Saved entries:
========================================
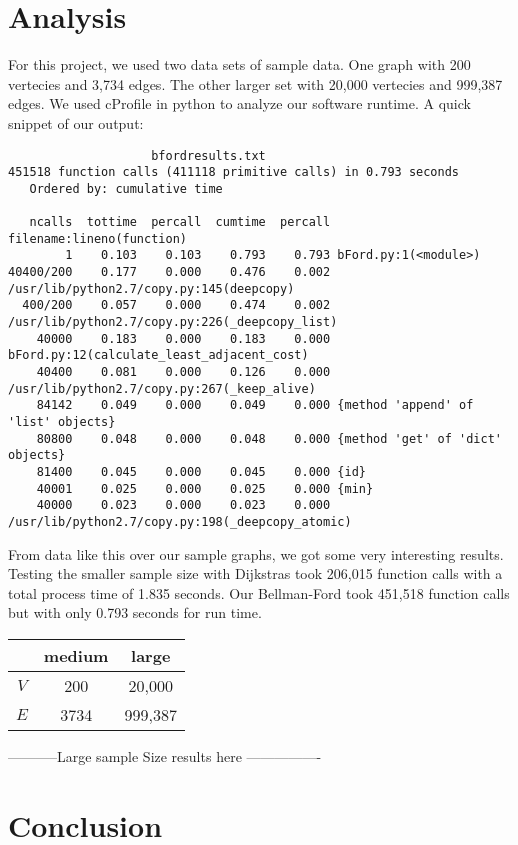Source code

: \documentclass{article}
\begin{document}
\section{Analysis}
For this project, we used two data sets of sample data. One graph with 200 vertecies and 3,734 edges. The other larger set with 20,000 vertecies and 999,387 edges. We used cProfile in python to analyze our software runtime. A quick snippet of our output:
\begin{verbatim}
                    bfordresults.txt
451518 function calls (411118 primitive calls) in 0.793 seconds
   Ordered by: cumulative time

   ncalls  tottime  percall  cumtime  percall filename:lineno(function)
        1    0.103    0.103    0.793    0.793 bFord.py:1(<module>)
40400/200    0.177    0.000    0.476    0.002 /usr/lib/python2.7/copy.py:145(deepcopy)
  400/200    0.057    0.000    0.474    0.002 /usr/lib/python2.7/copy.py:226(_deepcopy_list)
    40000    0.183    0.000    0.183    0.000 bFord.py:12(calculate_least_adjacent_cost)
    40400    0.081    0.000    0.126    0.000 /usr/lib/python2.7/copy.py:267(_keep_alive)
    84142    0.049    0.000    0.049    0.000 {method 'append' of 'list' objects}
    80800    0.048    0.000    0.048    0.000 {method 'get' of 'dict' objects}
    81400    0.045    0.000    0.045    0.000 {id}
    40001    0.025    0.000    0.025    0.000 {min}
    40000    0.023    0.000    0.023    0.000 /usr/lib/python2.7/copy.py:198(_deepcopy_atomic)
\end{verbatim}

From data like this over our sample graphs, we got some very interesting results. Testing the smaller sample size with Dijkstras took 206,015 function calls with a total process time of 1.835 seconds. Our Bellman-Ford took 451,518 function calls but with only 0.793 seconds for run time. 

\begin{tabular}{||c|c|c||}
\hline
& medium & large \\
\hline
$V$ & 200 & 20,000\\
$E$ & 3734 & 999,387\\
\hline
\end{tabular}


-----------Large sample Size results here ----------------

\section{Conclusion}
\end{document}

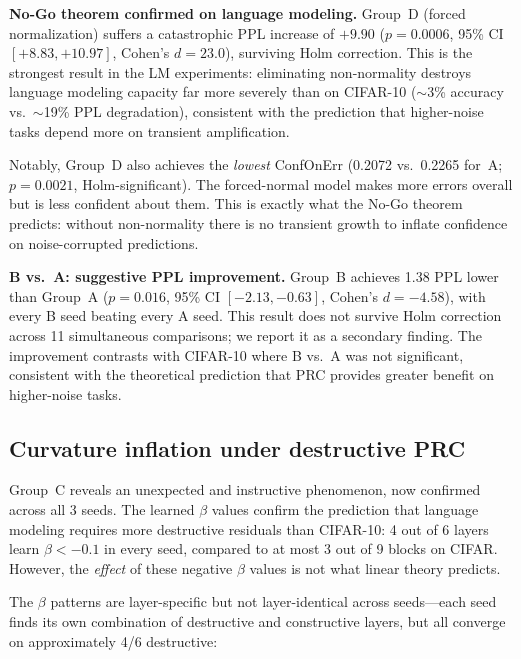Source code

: \documentclass[11pt,a4paper]{article}
\theoremstyle{definition}
\begin{document}
\textbf{No-Go theorem confirmed on language modeling.}
Group~D (forced normalization) suffers a catastrophic PPL increase
of $+9.90$ ($p = 0.0006$, 95\% CI $[+8.83, +10.97]$, Cohen's
$d = 23.0$), surviving Holm correction. This is the strongest
result in the LM experiments: eliminating non-normality destroys
language modeling capacity far more severely than on CIFAR-10
($\sim$3\% accuracy vs.\ $\sim$19\% PPL degradation), consistent
with the prediction that higher-noise tasks depend more on
transient amplification.

Notably, Group~D also achieves the \emph{lowest} ConfOnErr
(0.2072 vs.\ 0.2265 for~A; $p = 0.0021$, Holm-significant).
The forced-normal model makes more errors overall but is less
confident about them. This is exactly what the No-Go theorem
predicts: without non-normality there is no transient growth
to inflate confidence on noise-corrupted predictions.

\textbf{B vs.\ A: suggestive PPL improvement.}
Group~B achieves 1.38 PPL lower than Group~A ($p = 0.016$, 95\%
CI $[-2.13, -0.63]$, Cohen's $d = -4.58$), with every B seed
beating every A seed. This result does not survive Holm correction
across 11 simultaneous comparisons; we report it as a secondary
finding. The improvement contrasts with CIFAR-10 where B vs.\ A
was not significant, consistent with the theoretical prediction
that PRC provides greater benefit on higher-noise tasks.

\subsection{Curvature inflation under destructive PRC}
\label{sec:curv-inflation}

Group~C reveals an unexpected and instructive phenomenon, now
confirmed across all 3 seeds. The learned $\beta$ values confirm
the prediction that language modeling requires more destructive
residuals than CIFAR-10: 4 out of 6 layers learn $\beta < -0.1$
in every seed, compared to at most 3 out of 9 blocks on CIFAR.
However, the \emph{effect} of these negative $\beta$ values is
not what linear theory predicts.

The $\beta$ patterns are layer-specific but not layer-identical
across seeds---each seed finds its own combination of destructive
and constructive layers, but all converge on approximately 4/6
destructive:
\end{document}
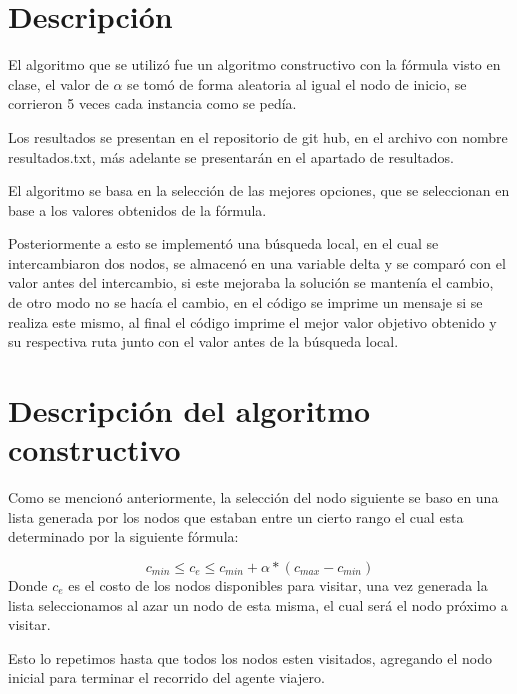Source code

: \documentclass[12pt,a4paper]{article}
\begin{document}
\section{Descripción}
 El algoritmo que se utilizó fue un algoritmo constructivo con la fórmula visto en clase, el valor de $\alpha$ se tomó de forma aleatoria al igual el nodo de inicio, se corrieron 5 veces cada instancia como se pedía.
 
 Los resultados se presentan en el repositorio de git hub, en el archivo con nombre resultados.txt, más adelante se presentarán en el apartado de resultados.
 
 El algoritmo se basa en la selección de las mejores opciones, que se seleccionan en base a los valores obtenidos de la fórmula.

 Posteriormente a esto se implementó una búsqueda local, en el cual se intercambiaron dos nodos, se almacenó en una variable delta y se comparó con el valor antes del intercambio, si este mejoraba la solución se mantenía el cambio, de otro modo no se hacía el cambio, en el código
 se imprime un mensaje si se realiza este mismo, al final el código imprime el mejor valor objetivo obtenido y su respectiva ruta junto con el valor antes de la búsqueda local.
 
 \section{Descripción del algoritmo constructivo}

 Como se mencionó anteriormente, la selección del nodo siguiente se baso en una lista generada por los nodos que estaban entre un cierto rango el cual esta determinado por la siguiente fórmula:

 \[ c_{min} \leq c_e \leq c_{min} + \alpha * (c_{max} - c_{min}) \]
\newline
 Donde $c_e$ es el costo de los nodos disponibles para visitar, una vez generada la lista seleccionamos al azar un nodo de esta misma, el cual será el nodo próximo a visitar.

 Esto lo repetimos hasta que todos los nodos esten visitados, agregando el nodo inicial para terminar el recorrido del agente viajero.
\end{document}
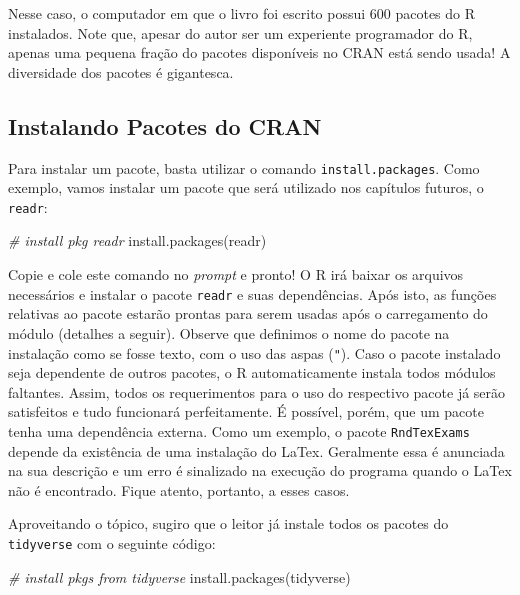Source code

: \documentclass[
  11pt,
]{book}
\newenvironment{Shaded}{\begin{snugshade}}{\end{snugshade}}
\newcommand{\CommentTok}[1]{\textcolor[rgb]{0.37,0.37,0.37}{\textit{#1}}}
\newcommand{\FunctionTok}[1]{\textcolor[rgb]{0,0,0}{#1}}
\newcommand{\NormalTok}[1]{#1}
\newcommand{\StringTok}[1]{\textcolor[rgb]{0.5,0.5,0.5}{#1}}
\begin{document}
Nesse caso, o computador em que o livro foi escrito possui 600 pacotes do R instalados. Note que, apesar do autor ser um experiente programador do R, apenas uma pequena fração do pacotes disponíveis no CRAN está sendo usada! A diversidade dos pacotes é gigantesca.

\hypertarget{instalando-pacotes-do-cran}{%
\subsection{Instalando Pacotes do CRAN}\label{instalando-pacotes-do-cran}}

Para instalar um pacote, basta utilizar o comando \texttt{install.packages}. Como exemplo, vamos instalar um pacote que será utilizado nos capítulos futuros, o \texttt{readr}: 

\begin{Shaded}
\begin{Highlighting}[]
\CommentTok{\# install pkg readr}
\FunctionTok{install.packages}\NormalTok{(}\StringTok{\textquotesingle{}readr\textquotesingle{}}\NormalTok{)}
\end{Highlighting}
\end{Shaded}

Copie e cole este comando no \emph{prompt} e pronto! O R irá baixar os arquivos necessários e instalar o pacote \texttt{readr} e suas dependências. Após isto, as funções relativas ao pacote estarão prontas para serem usadas após o carregamento do módulo (detalhes a seguir). Observe que definimos o nome do pacote na instalação como se fosse texto, com o uso das aspas (\texttt{"}). Caso o pacote instalado seja dependente de outros pacotes, o R automaticamente instala todos módulos faltantes. Assim, todos os requerimentos para o uso do respectivo pacote já serão satisfeitos e tudo funcionará perfeitamente. É possível, porém, que um pacote tenha uma dependência externa. Como um exemplo, o pacote \texttt{RndTexExams} depende da existência de uma instalação do LaTex. Geralmente essa é anunciada na sua descrição e um erro é sinalizado na execução do programa quando o LaTex não é encontrado. Fique atento, portanto, a esses casos.

Aproveitando o tópico, sugiro que o leitor já instale todos os pacotes do \texttt{tidyverse} com o seguinte código:

\begin{Shaded}
\begin{Highlighting}[]
\CommentTok{\# install pkgs from tidyverse}
\FunctionTok{install.packages}\NormalTok{(}\StringTok{\textquotesingle{}tidyverse\textquotesingle{}}\NormalTok{)}
\end{Highlighting}
\end{Shaded}
\end{document}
========================================
WHAT THE EXERCISE ASKS
Pull out every line above that holds the word "Cohen".

EXPECTED ANSWER
of $+9.90$ ($p = 0.0006$, 95\% CI $[+8.83, +10.97]$, Cohen's
CI $[-2.13, -0.63]$, Cohen's $d = -4.58$), with every B seed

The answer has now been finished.